Repeat the data exactly. Pictures are not part of the copy.

——

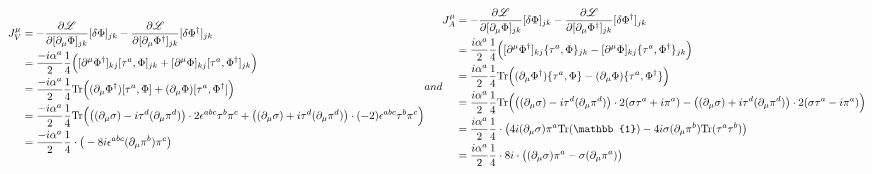 \begin{subequations}
    \begin{align}
        J^\mu_V & =-\frac{\partial\mathscr{L}}{\partial[\partial_\mu\Phi]_{jk}}[\delta\Phi]_{jk}-\frac{\partial\mathscr{L}}{\partial[\partial_\mu\Phi^\dagger]_{jk}}[\delta\Phi^\dagger]_{jk}                                                                      \\
                & =\frac{-\imagu\alpha^a}{2}\frac{1}{4}\Big([\partial^\mu\Phi^\dagger]_{kj}[\tau^a,\Phi]_{jk}+[\partial^\mu\Phi]_{kj}[\tau^a,\Phi^\dagger]_{jk}\Big)                                                                                               \\
                & =\frac{-\imagu\alpha^a}{2}\frac{1}{4}\Tr\Big((\partial_\mu\Phi^\dagger)[\tau^a,\Phi]+(\partial_\mu\Phi)[\tau^a,\Phi^\dagger]\Big)                                                                                                                \\
                & =\frac{-\imagu\alpha^a}{2}\frac{1}{4}\Tr\Big(\big((\partial_\mu\sigma)-\imagu\tau^d(\partial_\mu\pi^d)\big)\cdot2\epsilon^{abc}\tau^b\pi^c+\big((\partial_\mu\sigma)+\imagu\tau^d(\partial_\mu\pi^d)\big)\cdot(-2)\epsilon^{abc}\tau^b\pi^c\Big) \\
                & =\frac{-\imagu\alpha^a}{2}\frac{1}{4}\cdot\big(-8\imagu\epsilon^{abc}(\partial_\mu\pi^b)\pi^c\big)
    \end{align}
    and
    \begin{align}
        J^\mu_A & =-\frac{\partial\mathscr{L}}{\partial[\partial_\mu\Phi]_{jk}}[\delta\Phi]_{jk}-\frac{\partial\mathscr{L}}{\partial[\partial_\mu\Phi^\dagger]_{jk}}[\delta\Phi^\dagger]_{jk}                                                                    \\
                & =\frac{\imagu\alpha^a}{2}\frac{1}{4}\Big([\partial^\mu\Phi^\dagger]_{kj}\{\tau^a,\Phi\}_{jk}-[\partial^\mu\Phi]_{kj}\{\tau^a,\Phi^\dagger\}_{jk}\Big)                                                                                          \\
                & =\frac{\imagu\alpha^a}{2}\frac{1}{4}\Tr\Big((\partial_\mu\Phi^\dagger)\{\tau^a,\Phi\}-(\partial_\mu\Phi)\{\tau^a,\Phi^\dagger\}\Big)                                                                                                           \\
                & =\frac{\imagu\alpha^a}{2}\frac{1}{4}\Tr\Big(\big((\partial_\mu\sigma)-\imagu\tau^d(\partial_\mu\pi^d)\big)\cdot2(\sigma\tau^a+\imagu\pi^a)-\big((\partial_\mu\sigma)+\imagu\tau^d(\partial_\mu\pi^d)\big)\cdot2(\sigma\tau^a-\imagu\pi^a)\Big) \\
                & =\frac{\imagu\alpha^a}{2}\frac{1}{4}\cdot\big(4\imagu(\partial_\mu\sigma)\pi^a\Tr(\mathbb{1})-4\imagu\sigma(\partial_\mu\pi^b)\Tr(\tau^a\tau^b)\big)                                                                                           \\
                & =\frac{\imagu\alpha^a}{2}\frac{1}{4}\cdot8\imagu\cdot\big((\partial_\mu\sigma)\pi^a-\sigma(\partial_\mu\pi^a)\big)
    \end{align}
\end{subequations}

——

TASK SOLUTION -
 \begin{subequations}
    \begin{align}
        J^\mu_V & =-\frac{\partial\mathscr{L}}{\partial[\partial_\mu\Phi]_{jk}}[\delta\Phi]_{jk}-\frac{\partial\mathscr{L}}{\partial[\partial_\mu\Phi^\dagger]_{jk}}[\delta\Phi^\dagger]_{jk}                                                                      \\
                & =\frac{-\imagu\alpha^a}{2}\frac{1}{4}\Big([\partial^\mu\Phi^\dagger]_{kj}[\tau^a,\Phi]_{jk}+[\partial^\mu\Phi]_{kj}[\tau^a,\Phi^\dagger]_{jk}\Big)                                                                                               \\
                & =\frac{-\imagu\alpha^a}{2}\frac{1}{4}\Tr\Big((\partial_\mu\Phi^\dagger)[\tau^a,\Phi]+(\partial_\mu\Phi)[\tau^a,\Phi^\dagger]\Big)                                                                                                                \\
                & =\frac{-\imagu\alpha^a}{2}\frac{1}{4}\Tr\Big(\big((\partial_\mu\sigma)-\imagu\tau^d(\partial_\mu\pi^d)\big)\cdot2\epsilon^{abc}\tau^b\pi^c+\big((\partial_\mu\sigma)+\imagu\tau^d(\partial_\mu\pi^d)\big)\cdot(-2)\epsilon^{abc}\tau^b\pi^c\Big) \\
                & =\frac{-\imagu\alpha^a}{2}\frac{1}{4}\cdot\big(-8\imagu\epsilon^{abc}(\partial_\mu\pi^b)\pi^c\big)
    \end{align}
    and
    \begin{align}
        J^\mu_A & =-\frac{\partial\mathscr{L}}{\partial[\partial_\mu\Phi]_{jk}}[\delta\Phi]_{jk}-\frac{\partial\mathscr{L}}{\partial[\partial_\mu\Phi^\dagger]_{jk}}[\delta\Phi^\dagger]_{jk}                                                                    \\
                & =\frac{\imagu\alpha^a}{2}\frac{1}{4}\Big([\partial^\mu\Phi^\dagger]_{kj}\{\tau^a,\Phi\}_{jk}-[\partial^\mu\Phi]_{kj}\{\tau^a,\Phi^\dagger\}_{jk}\Big)                                                                                          \\
                & =\frac{\imagu\alpha^a}{2}\frac{1}{4}\Tr\Big((\partial_\mu\Phi^\dagger)\{\tau^a,\Phi\}-(\partial_\mu\Phi)\{\tau^a,\Phi^\dagger\}\Big)                                                                                                           \\
                & =\frac{\imagu\alpha^a}{2}\frac{1}{4}\Tr\Big(\big((\partial_\mu\sigma)-\imagu\tau^d(\partial_\mu\pi^d)\big)\cdot2(\sigma\tau^a+\imagu\pi^a)-\big((\partial_\mu\sigma)+\imagu\tau^d(\partial_\mu\pi^d)\big)\cdot2(\sigma\tau^a-\imagu\pi^a)\Big) \\
                & =\frac{\imagu\alpha^a}{2}\frac{1}{4}\cdot\big(4\imagu(\partial_\mu\sigma)\pi^a\Tr(\mathbb{1})-4\imagu\sigma(\partial_\mu\pi^b)\Tr(\tau^a\tau^b)\big)                                                                                           \\
                & =\frac{\imagu\alpha^a}{2}\frac{1}{4}\cdot8\imagu\cdot\big((\partial_\mu\sigma)\pi^a-\sigma(\partial_\mu\pi^a)\big)
    \end{align}
\end{subequations}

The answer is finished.